▶ [Task description]
Reproduce the entries below exactly, but leave the pictures out.

Collected data

# # # # #

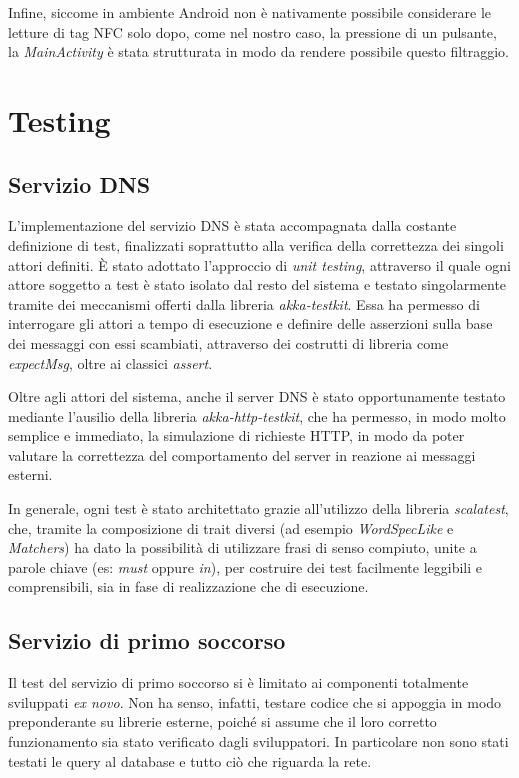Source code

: \documentclass[a4paper,12pt]{report}
\begin{document}
Infine, siccome in ambiente Android non è nativamente possibile considerare le letture di tag NFC solo dopo, come nel nostro caso, la pressione di un pulsante, la \emph{MainActivity} è stata strutturata in modo da rendere possibile questo filtraggio.  

\chapter{Testing} 
\section{Servizio DNS}
L'implementazione del servizio DNS è stata accompagnata dalla costante definizione di test, finalizzati soprattutto alla verifica della correttezza dei singoli attori definiti. È stato adottato l'approccio di \emph{unit testing}, attraverso il quale ogni attore soggetto a test è stato isolato dal resto del sistema e testato singolarmente tramite dei meccanismi offerti dalla libreria \emph{akka-testkit}. Essa ha permesso di interrogare gli attori a tempo di esecuzione e definire delle asserzioni sulla base dei messaggi con essi scambiati, attraverso dei costrutti di libreria come \emph{expectMsg}, oltre ai classici \emph{assert}. 

Oltre agli attori del sistema, anche il server DNS è stato opportunamente testato mediante l'ausilio della libreria \emph{akka-http-testkit}, che ha permesso, in modo molto semplice e immediato, la simulazione di richieste HTTP, in modo da poter valutare la correttezza del comportamento del server in reazione ai messaggi esterni.

In generale, ogni test è stato architettato grazie all'utilizzo della libreria \emph{scalatest}, che, tramite la composizione di trait diversi (ad esempio \emph{WordSpecLike} e \emph{Matchers}) ha dato la possibilità di utilizzare frasi di senso compiuto, unite a parole chiave (es: \emph{must} oppure \emph{in}), per costruire dei test facilmente
leggibili e comprensibili, sia in fase di realizzazione che di esecuzione.

\section{Servizio di primo soccorso}
Il test del servizio di primo soccorso si è limitato ai componenti totalmente sviluppati \emph{ex novo}. Non ha senso, infatti, testare codice che si appoggia in modo preponderante su librerie esterne, poiché si assume che il loro corretto funzionamento sia stato verificato dagli sviluppatori. In particolare non sono stati testati le query al database e tutto ciò che riguarda la rete.
\end{document}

# # # # #

▶ [Solution]
Source code

: \documentclass[a4paper,12pt]{report}
\begin{document}
Infine, siccome in ambiente Android non è nativamente possibile considerare le letture di tag NFC solo dopo, come nel nostro caso, la pressione di un pulsante, la \emph{MainActivity} è stata strutturata in modo da rendere possibile questo filtraggio.  

\chapter{Testing} 
\section{Servizio DNS}
L'implementazione del servizio DNS è stata accompagnata dalla costante definizione di test, finalizzati soprattutto alla verifica della correttezza dei singoli attori definiti. È stato adottato l'approccio di \emph{unit testing}, attraverso il quale ogni attore soggetto a test è stato isolato dal resto del sistema e testato singolarmente tramite dei meccanismi offerti dalla libreria \emph{akka-testkit}. Essa ha permesso di interrogare gli attori a tempo di esecuzione e definire delle asserzioni sulla base dei messaggi con essi scambiati, attraverso dei costrutti di libreria come \emph{expectMsg}, oltre ai classici \emph{assert}. 

Oltre agli attori del sistema, anche il server DNS è stato opportunamente testato mediante l'ausilio della libreria \emph{akka-http-testkit}, che ha permesso, in modo molto semplice e immediato, la simulazione di richieste HTTP, in modo da poter valutare la correttezza del comportamento del server in reazione ai messaggi esterni.

In generale, ogni test è stato architettato grazie all'utilizzo della libreria \emph{scalatest}, che, tramite la composizione di trait diversi (ad esempio \emph{WordSpecLike} e \emph{Matchers}) ha dato la possibilità di utilizzare frasi di senso compiuto, unite a parole chiave (es: \emph{must} oppure \emph{in}), per costruire dei test facilmente
leggibili e comprensibili, sia in fase di realizzazione che di esecuzione.

\section{Servizio di primo soccorso}
Il test del servizio di primo soccorso si è limitato ai componenti totalmente sviluppati \emph{ex novo}. Non ha senso, infatti, testare codice che si appoggia in modo preponderante su librerie esterne, poiché si assume che il loro corretto funzionamento sia stato verificato dagli sviluppatori. In particolare non sono stati testati le query al database e tutto ciò che riguarda la rete.
\end{document}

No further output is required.